Tentación de describir el acto de escribir, así, con este texto se abre Ley de vida. Y luego, un poema, el que le da el título al libro: “Ley de vida/ Ley de noche/ Ley de juego// Tras cartón está la muerte/ Dijo el Malevo// Ley de vida/ Ley de muerte// Ley debida/ Muerte debida”. Si éste es el comienzo, el final es dantesco. Es decir, se cierra como uno de los tres cantos de La Divina Comedia: E quindi uscimmo a rivedere le stelle. Lo que va desde la tentación primera a la definición de escribir y una ley (por qué no, una elección, una conducta) de vida al concluir con la referencia a Dante, el libro se presenta como camino recorrido, descenso y ascenso. Los aforismos son una parte importante del libro, pero están también meditaciones, poemas, dardos. Escritura de urgencia y arrebato en el que se juega no sólo una operación de la lengua sino también un cuestionamiento de su manejo, Ley de vida es paradojalmente un texto final, sin retorno y, a la vez, uno iniciático. Como si se tratara de un texto sagrado (para Trejo la poesía tenía este carácter), impone sus señales como mantras. Es preciso detenerse, avanzar despacio, volver atrás y, como lo requiere la misma escritura, ponerse a pensar. Autorretrato, confesión, enumeración de iconos personales (Duke Ellington, Charlie Mingus, por el lado del jazz), juegos de palabras que no son tan lúdicos como parecen y que se nutren fusionados en la marca de Carlitos Rimbaudelaire.
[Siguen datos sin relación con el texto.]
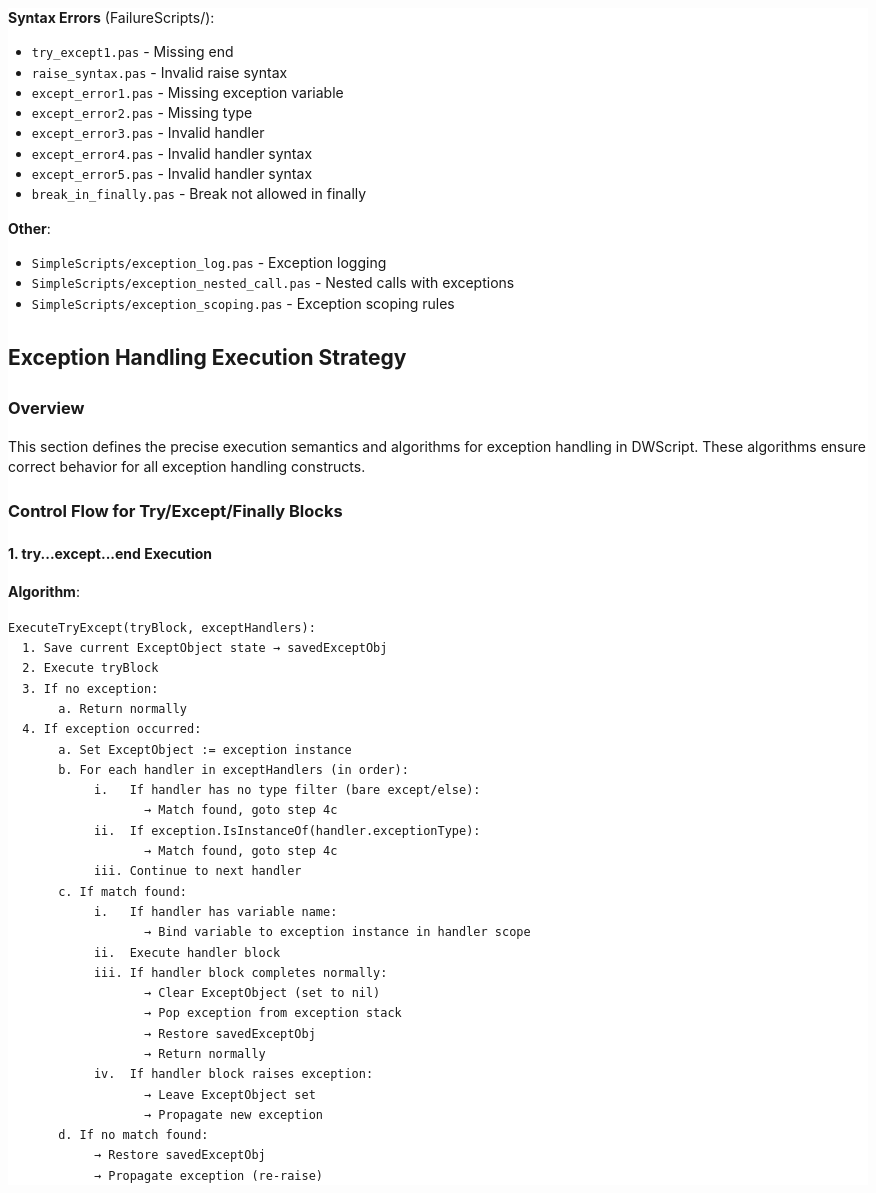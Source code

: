 **Syntax Errors** (FailureScripts/):
- `try_except1.pas` - Missing end
- `raise_syntax.pas` - Invalid raise syntax
- `except_error1.pas` - Missing exception variable
- `except_error2.pas` - Missing type
- `except_error3.pas` - Invalid handler
- `except_error4.pas` - Invalid handler syntax
- `except_error5.pas` - Invalid handler syntax
- `break_in_finally.pas` - Break not allowed in finally

**Other**:
- `SimpleScripts/exception_log.pas` - Exception logging
- `SimpleScripts/exception_nested_call.pas` - Nested calls with exceptions
- `SimpleScripts/exception_scoping.pas` - Exception scoping rules

## Exception Handling Execution Strategy

### Overview

This section defines the precise execution semantics and algorithms for exception handling in DWScript. These algorithms ensure correct behavior for all exception handling constructs.

### Control Flow for Try/Except/Finally Blocks

#### 1. try...except...end Execution

**Algorithm**:
```
ExecuteTryExcept(tryBlock, exceptHandlers):
  1. Save current ExceptObject state → savedExceptObj
  2. Execute tryBlock
  3. If no exception:
       a. Return normally
  4. If exception occurred:
       a. Set ExceptObject := exception instance
       b. For each handler in exceptHandlers (in order):
            i.   If handler has no type filter (bare except/else):
                   → Match found, goto step 4c
            ii.  If exception.IsInstanceOf(handler.exceptionType):
                   → Match found, goto step 4c
            iii. Continue to next handler
       c. If match found:
            i.   If handler has variable name:
                   → Bind variable to exception instance in handler scope
            ii.  Execute handler block
            iii. If handler block completes normally:
                   → Clear ExceptObject (set to nil)
                   → Pop exception from exception stack
                   → Restore savedExceptObj
                   → Return normally
            iv.  If handler block raises exception:
                   → Leave ExceptObject set
                   → Propagate new exception
       d. If no match found:
            → Restore savedExceptObj
            → Propagate exception (re-raise)
```
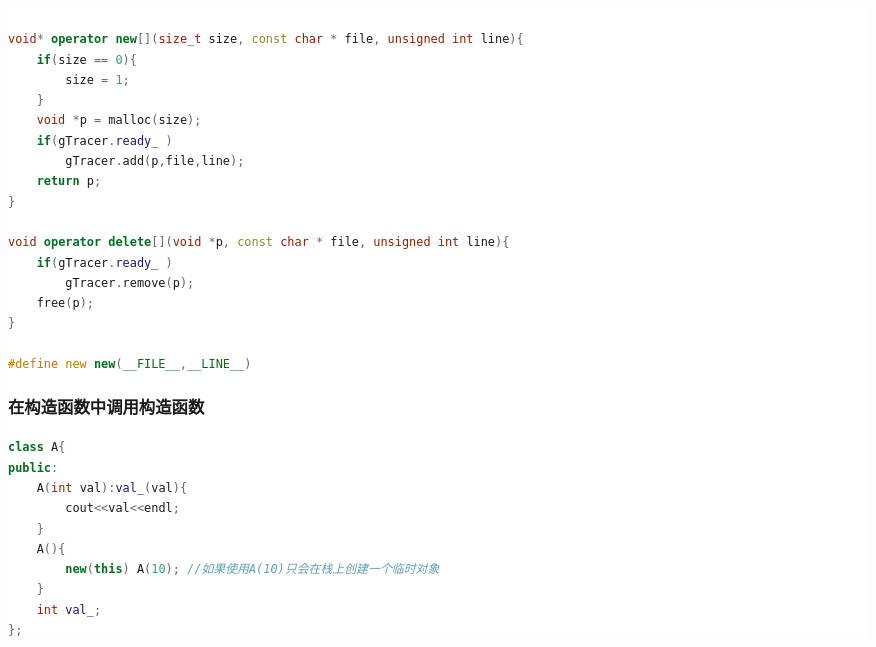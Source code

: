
 ```cpp

void* operator new[](size_t size, const char * file, unsigned int line){
    if(size == 0){
        size = 1;
    }
    void *p = malloc(size);
    if(gTracer.ready_ )
        gTracer.add(p,file,line);
    return p;
}

void operator delete[](void *p, const char * file, unsigned int line){
    if(gTracer.ready_ )
        gTracer.remove(p);
    free(p);
}

#define new new(__FILE__,__LINE__)
```

### 在构造函数中调用构造函数

```cpp
class A{
public:
    A(int val):val_(val){
        cout<<val<<endl;
    }
    A(){
        new(this) A(10); //如果使用A(10)只会在栈上创建一个临时对象
    }
    int val_;
};
```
Todo arte tiene como telón de fondo la muerte, escribe Trejo. Y no se pone luctuoso sino más bien realista y sabio. No hay nada más honesto que la necesidad, afirma. Y en este sentido, su declaración remite a Rilke aconsejando al joven Kappus: No escriba a menos que sea necesario. Los fragmentos de Trejo cumplen con unción esta premisa. Run, Rabbit, run, escribe. Rápido que la muerte se acaba. Todo lo que vivimos, desde el momento en que nos reconocimos mortales, son restos de futuro. “Kill me future.” Pero esto no es todo: el libro ha llegado a su fin y uno sabe que nunca habrá de escribirlo. Entonces, epitafio: Aquí yace el que esperó toda su vida el momento perfecto.